Exercise
Your copy should hold exactly the lines from the one containing "## Project Structure" through the last line of the entries, and no pictures.

━━━━━ Listed records ━━━━━

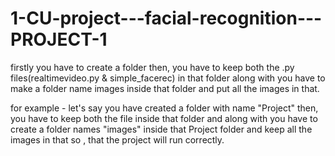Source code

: # 1-CU-project---facial-recognition---PROJECT-1

firstly you have to create a folder then,
you have to keep both the .py files(realtimevideo.py & simple_facerec) in that folder along with you have to make a folder name images inside that folder and put all the images in that.

for example - let's say you have created a folder with name "Project" then, you have to keep both the file inside that folder and along with you have to create a folder names "images" inside that Project folder and keep all the images in that so , that the project will run correctly.
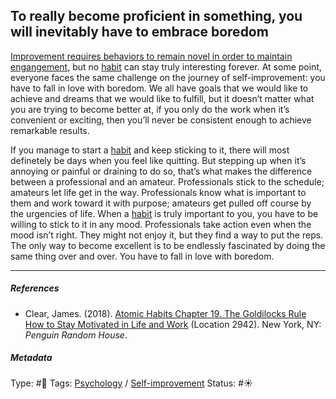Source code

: ## To really become proficient in something, you will inevitably have to embrace boredom

[Improvement requires behaviors to remain novel in order to maintain engangement](Improvement%20requires%20behaviors%20to%20remain%20novel%20in%20order%20to%20maintain%20engangement.md), but no [habit](Habit.md) can stay truly interesting forever. At some point, everyone faces the same challenge on the journey of self-improvement: you have to fall in love with boredom. We all have goals that we would like to achieve and dreams that we would like to fulfill, but it doesn’t matter what you are trying to become better at, if you only do the work when it’s convenient or exciting, then you’ll never be consistent enough to achieve remarkable results.

If you manage to start a [habit](Habit.md) and keep sticking to it, there will most definetely be days when you feel like quitting. But stepping up when it’s annoying or painful or draining to do so, that’s what makes the difference between a professional and an amateur. Professionals stick to the schedule; amateurs let life get in the way. Professionals know what is important to them and work toward it with purpose; amateurs get pulled off course by the urgencies of life. When a [habit](Habit.md) is truly important to you, you have to be willing to stick to it in any mood. Professionals take action even when the mood isn’t right. They might not enjoy it, but they find a way to put the reps. The only way to become excellent is to be endlessly fascinated by doing the same thing over and over. You have to fall in love with boredom.

---

##### References

* Clear, James. (2018). [Atomic Habits Chapter 19. The Goldilocks Rule How to Stay Motivated in Life and Work](Atomic%20Habits%20Chapter%2019.%20The%20Goldilocks%20Rule%20How%20to%20Stay%20Motivated%20in%20Life%20and%20Work.md) (Location 2942). New York, NY: *Penguin Random House*.

##### Metadata

Type: #🔴 
Tags: [Psychology](Psychology.md) / [Self-improvement]()
Status: #☀️ 
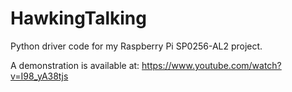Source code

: # HawkingTalking
Python driver code for my Raspberry Pi SP0256-AL2 project.

A demonstration is available at: https://www.youtube.com/watch?v=I98_yA38tjs
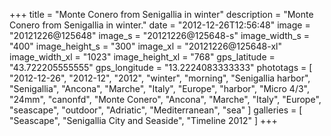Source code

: +++
title = "Monte Conero from Senigallia in winter"
description = "Monte Conero from Senigallia in winter."
date = "2012-12-26T12:56:48"
image = "20121226@125648"
image_s = "20121226@125648-s"
image_width_s = "400"
image_height_s = "300"
image_xl = "20121226@125648-xl"
image_width_xl = "1023"
image_height_xl = "768"
gps_latitude = "43.722205555555"
gps_longitude = "13.2224083333333"
phototags = [ "2012-12-26", "2012-12", "2012", "winter", "morning", "Senigallia harbor", "Senigallia", "Ancona", "Marche", "Italy", "Europe", "harbor", "Micro 4/3", "24mm", "canonfd", "Monte Conero", "Ancona", "Marche", "Italy", "Europe", "seascape", "outdoor", "Adriatic", "Mediterranean", "sea" ]
galleries = [ "Seascape", "Senigallia City and Seaside", "Timeline 2012" ]
+++
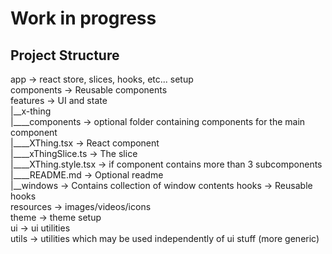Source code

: # Work in progress

## Project Structure

app -> react store, slices, hooks, etc... setup  
components -> Reusable components  
features -> UI and state  
|__x-thing  
|____components -> optional folder containing components for the main
component  
|____XThing.tsx -> React component  
|____xThingSlice.ts -> The slice    
|____XThing.style.tsx -> if component contains more than 3 subcomponents
|____README.md -> Optional readme  
|__windows -> Contains collection of window contents
hooks -> Reusable hooks  
resources -> images/videos/icons  
theme -> theme setup  
ui -> ui utilities  
utils -> utilities which may be used independently of ui stuff (more generic)  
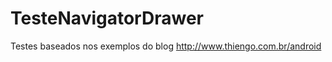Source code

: TesteNavigatorDrawer
====================
Testes baseados nos exemplos do blog http://www.thiengo.com.br/android
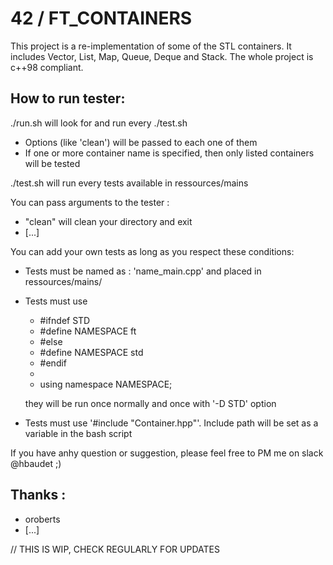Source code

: #	42 / FT_CONTAINERS #

This project is a re-implementation of some of the STL containers.
It includes Vector, List, Map, Queue, Deque and Stack.
The whole project is c++98 compliant.

##	How to run tester:

./run.sh will look for and run every ./test.sh
- Options (like 'clean') will be passed to each one of them
- If one or more container name is specified, then only listed containers will be tested

./test.sh will run every tests available in ressources/mains

You can pass arguments to the tester :
- "clean" will clean your directory and exit
- [...]

You can add your own tests as long as you respect these conditions:

- Tests must be named as : 'name_main.cpp' and placed in ressources/mains/
- Tests must use
	* #ifndef STD
	* #define NAMESPACE ft
	* #else
	* #define NAMESPACE std
	* #endif
	*
	* using namespace NAMESPACE;

	they will be run once normally and once with '-D STD' option

- Tests must use '#include "Container.hpp"'. Include path will be set as a variable in the bash script

If you have anhy question or suggestion, please feel free to PM me on slack @hbaudet ;)

## Thanks :
- oroberts
- [...]

// THIS IS WIP, CHECK REGULARLY FOR UPDATES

━━━━━

Exercise result
## Project Structure

app -> react store, slices, hooks, etc... setup  
components -> Reusable components  
features -> UI and state  
|__x-thing  
|____components -> optional folder containing components for the main
component  
|____XThing.tsx -> React component  
|____xThingSlice.ts -> The slice    
|____XThing.style.tsx -> if component contains more than 3 subcomponents
|____README.md -> Optional readme  
|__windows -> Contains collection of window contents
hooks -> Reusable hooks  
resources -> images/videos/icons  
theme -> theme setup  
ui -> ui utilities  
utils -> utilities which may be used independently of ui stuff (more generic)  
Source code

: TesteNavigatorDrawer
====================
Testes baseados nos exemplos do blog http://www.thiengo.com.br/android
Source code

: #	42 / FT_CONTAINERS #

This project is a re-implementation of some of the STL containers.
It includes Vector, List, Map, Queue, Deque and Stack.
The whole project is c++98 compliant.

##	How to run tester:

./run.sh will look for and run every ./test.sh
- Options (like 'clean') will be passed to each one of them
- If one or more container name is specified, then only listed containers will be tested

./test.sh will run every tests available in ressources/mains

You can pass arguments to the tester :
- "clean" will clean your directory and exit
- [...]

You can add your own tests as long as you respect these conditions:

- Tests must be named as : 'name_main.cpp' and placed in ressources/mains/
- Tests must use
	* #ifndef STD
	* #define NAMESPACE ft
	* #else
	* #define NAMESPACE std
	* #endif
	*
	* using namespace NAMESPACE;

	they will be run once normally and once with '-D STD' option

- Tests must use '#include "Container.hpp"'. Include path will be set as a variable in the bash script

If you have anhy question or suggestion, please feel free to PM me on slack @hbaudet ;)

## Thanks :
- oroberts
- [...]

// THIS IS WIP, CHECK REGULARLY FOR UPDATES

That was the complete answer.